What does entitlement really mean? Webster’s has three main entries, the third of which is: “belief that one is deserving of … certain privileges.”
I can therefore say that I believe I am entitled to something, and I can accuse others of feeling that way; but because the word is based upon the subjective sense (“feeling or believing” that one is “deserving of”), can I say for certain that other persons “believe that society owes them an education”? [Note, Thompson does qualify with “apparently”.] No one can independently ascertain what another person believes or feels. My students do not tell me they feel entitled to things.

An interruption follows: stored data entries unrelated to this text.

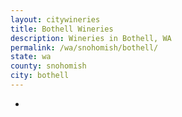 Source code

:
 ```yaml
---
layout: citywineries
title: Bothell Wineries
description: Wineries in Bothell, WA
permalink: /wa/snohomish/bothell/
state: wa
county: snohomish
city: bothell
---
```

-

Could this be just a problem of perception or point of view, as so much inter-generational sniping is? Certainly my generation received criticism for its youthful irresponsibility, though it was of a slightly different kind (drop out of the rat race, turn on, be free). Did we feel entitled to ignore the paths our parents took?
I wonder if the real reason older people feel so annoyed with Millenials is the perception that there’s so little humility among the young. Many people my age were raised with the Protestant ethic formula that one should be humble, and humility has long been valued by the Catholic church, as well. Humility is closely allied with shame, however–and even guilt, to some degree (original sin and all that)–giving us neuroses along with our humility. It depends, once again, on your sociological and personal outlook; I am not suggesting that humility is bad or good, nor that entitlement is bad or good. These are just extensions of feelings people have, of personal and subjective perceptions.
Blaming the young people, or blaming their parents, or blaming the culture, for that matter…none of it helps us to understand or to respect one another. And as fellow travelers on the planet, are we not entitled to at least an initial moment of respect?
A balance might be nice.
~
I work with 18-year-olds every day, and I enjoy them. This is not to say that I don’t occasionally wish to wring their necks or boot them out of their warm beds in the morning or remind them that I am not here to make them feel good about themselves for no reason other than their uniqueness. It does not dissuade me from doling out Fs when Fs are deserved (or, shall we say, earned) or reminding them, now and again, that most of their annoyances qualify as first-world inconveniences undeserving of hysterical rants.
I try to keep in mind that they are still learning about the world of other human beings.
In time, if they are mindful and observant and lucky, they should discover that the participation trophy for life is life itself–
IMHO 😉
~
Yet more weighing-in on why one might wish to choose to major in English as an undergrad, this time from Mark Edmundson:
http://chronicle.com/article/The-Ideal-English-Major/140553/?cid=cr&utm_source=cr&utm_medium=en
Edmundson writes:
Real reading is reincarnation. There is no other way to put it. It is being born again into a higher form of consciousness than we ourselves possess. When we walk the streets of Manhattan with Walt Whitman or contemplate our hopes for eternity with Emily Dickinson, we are reborn into more ample and generous minds.
(He even quotes Heidegger!)
This does not mean all English/literature/humanities folks think alike. In fact, the beauty of it is, we all think differently.